## Problem details
Down to the final line, reproduce the entries that follow exactly.

[Opening Exercise input section]

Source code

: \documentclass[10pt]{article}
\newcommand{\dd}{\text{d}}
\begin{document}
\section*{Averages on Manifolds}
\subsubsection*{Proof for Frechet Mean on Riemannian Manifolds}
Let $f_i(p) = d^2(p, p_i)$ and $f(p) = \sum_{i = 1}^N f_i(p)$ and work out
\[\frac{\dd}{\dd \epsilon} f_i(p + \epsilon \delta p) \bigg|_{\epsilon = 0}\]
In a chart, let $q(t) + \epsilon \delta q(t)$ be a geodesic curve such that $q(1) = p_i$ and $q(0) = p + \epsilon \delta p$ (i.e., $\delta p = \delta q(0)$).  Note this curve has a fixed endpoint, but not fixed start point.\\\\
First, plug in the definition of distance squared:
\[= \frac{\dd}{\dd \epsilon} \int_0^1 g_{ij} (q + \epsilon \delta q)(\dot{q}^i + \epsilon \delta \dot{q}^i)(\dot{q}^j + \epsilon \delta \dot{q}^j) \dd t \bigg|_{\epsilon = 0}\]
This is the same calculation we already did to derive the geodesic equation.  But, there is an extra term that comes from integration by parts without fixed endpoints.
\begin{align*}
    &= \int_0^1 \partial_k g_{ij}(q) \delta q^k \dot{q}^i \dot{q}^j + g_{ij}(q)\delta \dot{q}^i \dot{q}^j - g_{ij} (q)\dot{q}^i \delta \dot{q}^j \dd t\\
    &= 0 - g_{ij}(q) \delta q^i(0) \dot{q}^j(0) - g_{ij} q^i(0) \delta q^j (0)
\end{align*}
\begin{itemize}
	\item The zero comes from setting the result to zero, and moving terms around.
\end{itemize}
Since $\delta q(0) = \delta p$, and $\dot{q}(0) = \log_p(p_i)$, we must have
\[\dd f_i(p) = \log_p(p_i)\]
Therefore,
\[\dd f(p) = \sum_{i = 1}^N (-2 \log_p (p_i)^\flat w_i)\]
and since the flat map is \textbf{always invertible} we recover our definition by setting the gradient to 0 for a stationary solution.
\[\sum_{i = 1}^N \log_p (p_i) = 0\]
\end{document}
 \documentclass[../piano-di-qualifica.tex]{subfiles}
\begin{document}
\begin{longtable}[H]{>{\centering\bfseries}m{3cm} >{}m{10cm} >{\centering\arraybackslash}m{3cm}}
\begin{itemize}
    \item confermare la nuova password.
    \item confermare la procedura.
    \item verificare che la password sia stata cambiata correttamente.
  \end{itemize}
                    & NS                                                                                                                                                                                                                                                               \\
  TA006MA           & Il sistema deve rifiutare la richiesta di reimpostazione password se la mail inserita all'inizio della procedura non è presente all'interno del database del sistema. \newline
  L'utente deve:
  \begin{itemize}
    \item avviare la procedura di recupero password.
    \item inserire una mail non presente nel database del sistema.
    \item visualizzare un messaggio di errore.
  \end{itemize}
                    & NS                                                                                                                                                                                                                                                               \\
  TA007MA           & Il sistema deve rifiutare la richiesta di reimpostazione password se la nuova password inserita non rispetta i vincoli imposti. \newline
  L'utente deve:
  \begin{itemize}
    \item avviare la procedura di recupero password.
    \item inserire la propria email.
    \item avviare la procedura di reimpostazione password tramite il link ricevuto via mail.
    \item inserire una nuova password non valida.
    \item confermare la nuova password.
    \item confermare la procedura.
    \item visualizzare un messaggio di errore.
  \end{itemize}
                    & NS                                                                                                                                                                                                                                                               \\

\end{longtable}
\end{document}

[Closing Exercise input section]

## Problem solution
Source code

: \documentclass[10pt]{article}
\newcommand{\dd}{\text{d}}
\begin{document}
\section*{Averages on Manifolds}
\subsubsection*{Proof for Frechet Mean on Riemannian Manifolds}
Let $f_i(p) = d^2(p, p_i)$ and $f(p) = \sum_{i = 1}^N f_i(p)$ and work out
\[\frac{\dd}{\dd \epsilon} f_i(p + \epsilon \delta p) \bigg|_{\epsilon = 0}\]
In a chart, let $q(t) + \epsilon \delta q(t)$ be a geodesic curve such that $q(1) = p_i$ and $q(0) = p + \epsilon \delta p$ (i.e., $\delta p = \delta q(0)$).  Note this curve has a fixed endpoint, but not fixed start point.\\\\
First, plug in the definition of distance squared:
\[= \frac{\dd}{\dd \epsilon} \int_0^1 g_{ij} (q + \epsilon \delta q)(\dot{q}^i + \epsilon \delta \dot{q}^i)(\dot{q}^j + \epsilon \delta \dot{q}^j) \dd t \bigg|_{\epsilon = 0}\]
This is the same calculation we already did to derive the geodesic equation.  But, there is an extra term that comes from integration by parts without fixed endpoints.
\begin{align*}
    &= \int_0^1 \partial_k g_{ij}(q) \delta q^k \dot{q}^i \dot{q}^j + g_{ij}(q)\delta \dot{q}^i \dot{q}^j - g_{ij} (q)\dot{q}^i \delta \dot{q}^j \dd t\\
    &= 0 - g_{ij}(q) \delta q^i(0) \dot{q}^j(0) - g_{ij} q^i(0) \delta q^j (0)
\end{align*}
\begin{itemize}
	\item The zero comes from setting the result to zero, and moving terms around.
\end{itemize}
Since $\delta q(0) = \delta p$, and $\dot{q}(0) = \log_p(p_i)$, we must have
\[\dd f_i(p) = \log_p(p_i)\]
Therefore,
\[\dd f(p) = \sum_{i = 1}^N (-2 \log_p (p_i)^\flat w_i)\]
and since the flat map is \textbf{always invertible} we recover our definition by setting the gradient to 0 for a stationary solution.
\[\sum_{i = 1}^N \log_p (p_i) = 0\]
\end{document}
 \documentclass[../piano-di-qualifica.tex]{subfiles}
\begin{document}
\begin{longtable}[H]{>{\centering\bfseries}m{3cm} >{}m{10cm} >{\centering\arraybackslash}m{3cm}}
\begin{itemize}
    \item confermare la nuova password.
    \item confermare la procedura.
    \item verificare che la password sia stata cambiata correttamente.
  \end{itemize}
                    & NS                                                                                                                                                                                                                                                               \\
  TA006MA           & Il sistema deve rifiutare la richiesta di reimpostazione password se la mail inserita all'inizio della procedura non è presente all'interno del database del sistema. \newline
  L'utente deve:
  \begin{itemize}
    \item avviare la procedura di recupero password.
    \item inserire una mail non presente nel database del sistema.
    \item visualizzare un messaggio di errore.
  \end{itemize}
                    & NS                                                                                                                                                                                                                                                               \\
  TA007MA           & Il sistema deve rifiutare la richiesta di reimpostazione password se la nuova password inserita non rispetta i vincoli imposti. \newline
  L'utente deve:
  \begin{itemize}
    \item avviare la procedura di recupero password.
    \item inserire la propria email.
    \item avviare la procedura di reimpostazione password tramite il link ricevuto via mail.
    \item inserire una nuova password non valida.
    \item confermare la nuova password.
    \item confermare la procedura.
    \item visualizzare un messaggio di errore.
  \end{itemize}
                    & NS                                                                                                                                                                                                                                                               \\

\end{longtable}
\end{document}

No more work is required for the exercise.